# [YOUR TASK]
Using the material below, work out how many lines contain "properties". Only the number is wanted.
════════════════
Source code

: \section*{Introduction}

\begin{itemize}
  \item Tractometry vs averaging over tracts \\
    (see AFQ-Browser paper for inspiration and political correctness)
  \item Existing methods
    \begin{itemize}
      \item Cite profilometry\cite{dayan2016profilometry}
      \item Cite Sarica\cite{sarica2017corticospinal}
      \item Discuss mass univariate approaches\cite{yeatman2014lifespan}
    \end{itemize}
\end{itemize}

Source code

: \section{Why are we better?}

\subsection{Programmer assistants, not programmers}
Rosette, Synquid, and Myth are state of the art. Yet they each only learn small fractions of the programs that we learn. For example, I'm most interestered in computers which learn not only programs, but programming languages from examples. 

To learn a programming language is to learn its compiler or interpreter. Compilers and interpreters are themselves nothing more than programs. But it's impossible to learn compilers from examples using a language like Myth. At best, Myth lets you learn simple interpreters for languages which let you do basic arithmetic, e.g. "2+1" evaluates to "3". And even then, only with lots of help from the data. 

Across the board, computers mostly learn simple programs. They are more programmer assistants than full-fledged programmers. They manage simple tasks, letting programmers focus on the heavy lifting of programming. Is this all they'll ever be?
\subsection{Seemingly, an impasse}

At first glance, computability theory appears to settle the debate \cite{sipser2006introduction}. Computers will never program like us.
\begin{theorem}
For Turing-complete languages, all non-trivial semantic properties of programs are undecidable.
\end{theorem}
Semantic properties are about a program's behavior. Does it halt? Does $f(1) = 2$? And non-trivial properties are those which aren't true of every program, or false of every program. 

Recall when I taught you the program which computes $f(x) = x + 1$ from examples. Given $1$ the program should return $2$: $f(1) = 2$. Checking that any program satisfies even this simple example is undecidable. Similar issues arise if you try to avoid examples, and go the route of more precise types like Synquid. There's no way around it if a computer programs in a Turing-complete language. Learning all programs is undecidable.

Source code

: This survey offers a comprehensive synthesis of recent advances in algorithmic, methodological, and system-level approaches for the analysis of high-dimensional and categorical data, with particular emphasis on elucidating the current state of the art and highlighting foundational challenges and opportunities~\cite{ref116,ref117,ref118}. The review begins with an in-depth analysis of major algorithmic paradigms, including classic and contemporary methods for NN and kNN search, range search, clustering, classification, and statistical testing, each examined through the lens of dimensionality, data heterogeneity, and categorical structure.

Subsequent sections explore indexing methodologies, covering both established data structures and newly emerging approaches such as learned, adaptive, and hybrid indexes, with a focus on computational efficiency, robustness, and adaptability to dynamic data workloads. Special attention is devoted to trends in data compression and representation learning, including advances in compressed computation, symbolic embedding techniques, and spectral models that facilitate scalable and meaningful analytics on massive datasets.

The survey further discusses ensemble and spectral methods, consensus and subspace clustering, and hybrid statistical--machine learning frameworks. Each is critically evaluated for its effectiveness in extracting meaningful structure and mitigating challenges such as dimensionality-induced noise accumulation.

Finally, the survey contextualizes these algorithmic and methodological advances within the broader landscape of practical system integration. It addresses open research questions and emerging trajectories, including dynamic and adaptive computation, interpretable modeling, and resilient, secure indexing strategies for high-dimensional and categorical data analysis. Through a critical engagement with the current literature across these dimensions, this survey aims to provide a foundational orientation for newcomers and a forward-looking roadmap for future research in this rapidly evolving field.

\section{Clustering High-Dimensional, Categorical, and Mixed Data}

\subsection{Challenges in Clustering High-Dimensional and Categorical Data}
════════════════
# [SOLUTION FOR THIS TASK]
2